Problem Çözme Stratejisi, cinsiyet, sınıf, yaşamın en uzun süre geçirildiği yer, ekonomik durum, annenin öğrenim durumu, babanın öğrenim durumu ve ailenin tutumuna ilişkin bağımsız değişkenler açısından değerlendirildiğinde, cinsiyete göre Problem Çözme Stratejisine ilişkin puanlar arasında anlamlı bir fark bulunmamıştır (t=.752, p>.05). Problem Çözme düzeyi, sınıf  açısından da farklılaşmamaktadır (t=.939, p>.05). Öğrenciler, yaşamlarını en uzun süre geçirdikleri yere göre gruplandırıldığında Problem Çözme Stratejisi puanlarına ilişkin farklılık bulunmamıştır (F(2,603)=.1.39, p>.05). Öğrenciler, ekonomik durumları açısından çok iyi, iyi ve orta olmak üzere üç gruba ayrılmışlardır. Problem Çözme Stratejisi’ne ilişkin olarak ekonomik düzeyin gruplar arasında farklılık oluşturmadığı belirlenmiştir (F(2,600)=1.15, p>.05). Öğrenciler, annenin öğrenim durumuna göre gruplandırıldığında, Problem Çözme Stratejisi açısından anlamlı bir fark bulunmamıştır ( F(4,599)=.1.06, p>05). Aynı şekilde, babanın öğrenim durumuna ilişkin olarak öğrenciler gruplandığında problem çözme stratejisi açısından anlamlı Ѣir fark bulunmamaktadır (F(3,600)=1.83, p>.05). Öğrenciler, ailelerini “demokratik ve ilgili”,”demokratik ama ilgisiz”, “otoriter ve ilgili”, “otoriter ve ilgisiz” olarak algılamalarına ilişkin gruplandırıldığında aile tutumuna göre de anlamlı bir fark bulunmamıştır (F(3,601)=6.18, p>.05).

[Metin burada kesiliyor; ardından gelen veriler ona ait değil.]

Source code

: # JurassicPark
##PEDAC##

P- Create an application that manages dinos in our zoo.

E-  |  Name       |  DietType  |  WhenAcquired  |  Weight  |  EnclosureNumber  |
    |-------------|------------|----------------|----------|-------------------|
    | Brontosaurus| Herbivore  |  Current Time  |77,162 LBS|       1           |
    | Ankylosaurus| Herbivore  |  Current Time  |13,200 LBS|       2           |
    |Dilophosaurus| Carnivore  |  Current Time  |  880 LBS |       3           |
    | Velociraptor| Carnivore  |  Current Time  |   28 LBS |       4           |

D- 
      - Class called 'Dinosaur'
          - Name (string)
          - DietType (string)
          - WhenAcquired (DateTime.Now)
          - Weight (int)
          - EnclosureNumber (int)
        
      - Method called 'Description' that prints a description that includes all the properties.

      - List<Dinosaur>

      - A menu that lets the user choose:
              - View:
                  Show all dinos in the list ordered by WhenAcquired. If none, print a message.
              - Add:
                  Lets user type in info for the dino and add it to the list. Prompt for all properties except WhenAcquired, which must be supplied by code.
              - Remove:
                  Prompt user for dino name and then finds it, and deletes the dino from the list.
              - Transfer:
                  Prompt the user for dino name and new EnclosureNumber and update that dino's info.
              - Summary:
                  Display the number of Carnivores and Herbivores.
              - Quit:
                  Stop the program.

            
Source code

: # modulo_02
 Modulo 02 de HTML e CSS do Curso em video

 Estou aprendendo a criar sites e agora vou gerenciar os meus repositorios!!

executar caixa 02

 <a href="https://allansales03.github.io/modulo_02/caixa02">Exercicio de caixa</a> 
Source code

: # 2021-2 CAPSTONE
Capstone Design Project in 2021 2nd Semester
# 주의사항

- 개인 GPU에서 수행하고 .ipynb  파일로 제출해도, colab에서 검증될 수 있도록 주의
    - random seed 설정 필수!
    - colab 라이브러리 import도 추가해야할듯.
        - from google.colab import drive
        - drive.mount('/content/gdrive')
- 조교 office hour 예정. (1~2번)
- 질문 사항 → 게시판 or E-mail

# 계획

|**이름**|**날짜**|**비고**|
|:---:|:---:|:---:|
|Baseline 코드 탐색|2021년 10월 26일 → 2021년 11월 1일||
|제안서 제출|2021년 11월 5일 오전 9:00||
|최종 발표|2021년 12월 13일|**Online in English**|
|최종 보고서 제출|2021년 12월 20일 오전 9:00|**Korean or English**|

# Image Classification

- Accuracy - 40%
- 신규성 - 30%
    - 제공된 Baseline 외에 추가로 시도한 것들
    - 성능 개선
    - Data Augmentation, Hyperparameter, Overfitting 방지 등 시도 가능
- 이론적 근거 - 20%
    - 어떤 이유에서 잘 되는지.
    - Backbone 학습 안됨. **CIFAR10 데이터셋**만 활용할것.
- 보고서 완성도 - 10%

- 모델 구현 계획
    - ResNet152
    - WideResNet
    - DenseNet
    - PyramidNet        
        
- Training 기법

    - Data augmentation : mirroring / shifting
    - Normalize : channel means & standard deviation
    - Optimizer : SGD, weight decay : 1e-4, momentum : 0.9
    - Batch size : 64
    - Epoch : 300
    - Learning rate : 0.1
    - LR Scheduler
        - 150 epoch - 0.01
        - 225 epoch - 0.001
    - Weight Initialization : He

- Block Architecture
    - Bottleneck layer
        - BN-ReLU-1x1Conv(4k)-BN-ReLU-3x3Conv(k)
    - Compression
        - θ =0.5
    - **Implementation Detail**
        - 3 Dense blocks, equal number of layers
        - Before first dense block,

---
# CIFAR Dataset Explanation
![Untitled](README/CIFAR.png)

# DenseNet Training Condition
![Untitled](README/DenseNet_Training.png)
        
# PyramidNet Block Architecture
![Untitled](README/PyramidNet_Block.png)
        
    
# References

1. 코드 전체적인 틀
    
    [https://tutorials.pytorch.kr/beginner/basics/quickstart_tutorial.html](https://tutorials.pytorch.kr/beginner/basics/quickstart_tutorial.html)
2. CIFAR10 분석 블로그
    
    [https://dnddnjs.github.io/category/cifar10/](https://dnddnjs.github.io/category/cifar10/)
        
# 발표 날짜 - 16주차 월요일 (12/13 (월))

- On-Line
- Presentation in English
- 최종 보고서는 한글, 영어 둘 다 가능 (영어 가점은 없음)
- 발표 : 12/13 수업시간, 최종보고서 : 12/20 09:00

Sosyal Destek Arama Stratejisi, cinsiyet, sınıf, yaşamın en uzun süre geçirildiği yer, ekonomik durum, annenin öğrenim durumu, babanın öğrenim durumu ve ailenin tutumuna ilişkin bağımsız değişkenler açısından değerlendirildiğinde, kızların erkeklere göre Sosyal Destek Arama Stratejisine ilişkin puanları daha yüksektir (t=.276, p<.05). Sosyal Destek Arama Stratejisine ilişkin olarak sınıflar açısından bir farklılık bulunmamıştır. (t=.140, p>.05). Öğrenciler, yaşamlarını en uzun süre geçirdikleri yere göre gruplandırıldığında, Sosyal Destek Arama Stratejisine ilişkin olarak yaşamın en uzun süre geçirildiği yer açısından anlamlı bir ilişki bulunmamıştır (F(2,603)=.456, p>.05). Öğrenciler ekonomik durumları açısından çok iyi, iyi ve orta olmak üzere üç gruba ayrılmışlardır. Sosyal Destek Arama Stratejisi açısından gruplar karşılaştırıldığında, ekonomik durumlarını “iyi”olarak algılayan öğrencilerin Sosyal Destek Arama Stratejisi, puanları ekonomik durumlarını “orta” olarak algılayan öğrencilere göre daha yüksektir (F(2,600)=3.48, p<.05). Öğrenciler, annenin öğrenim durumuna göre gruplandırıldığında, Sosyal Destek Arama puanları açısından annenin öğrenim durumuna göre da anlamlı bir fark bulunmamıştır (F(4,599)=1.310,p>05). Öğrenciler, babanın öğrenim durumuna göre gruplandırıldığında, babaları “okur-yazar/ilkokul mezunu”olanların Sosyal Destek Arama Stratejisi puanları, babaları “yüksekokul-üniversite mezunu” olanlara göre daha düşüktür (F(3,600)=2.51, p<.05). Öğrenciler, ailelerini “demokratik ve ilgili”,”demokratik ama ilgisiz”, “otoriter ve ilgili”, “otoriter ve ilgisiz” olarak algılamalarına ilişkin gruplandırıldığında, aile tutumuna göre de Sosyal Destek Arama Stratejisine ilişkin anlamlı bir fark bulunmamıştır (F(3,601)=.616, p>.05).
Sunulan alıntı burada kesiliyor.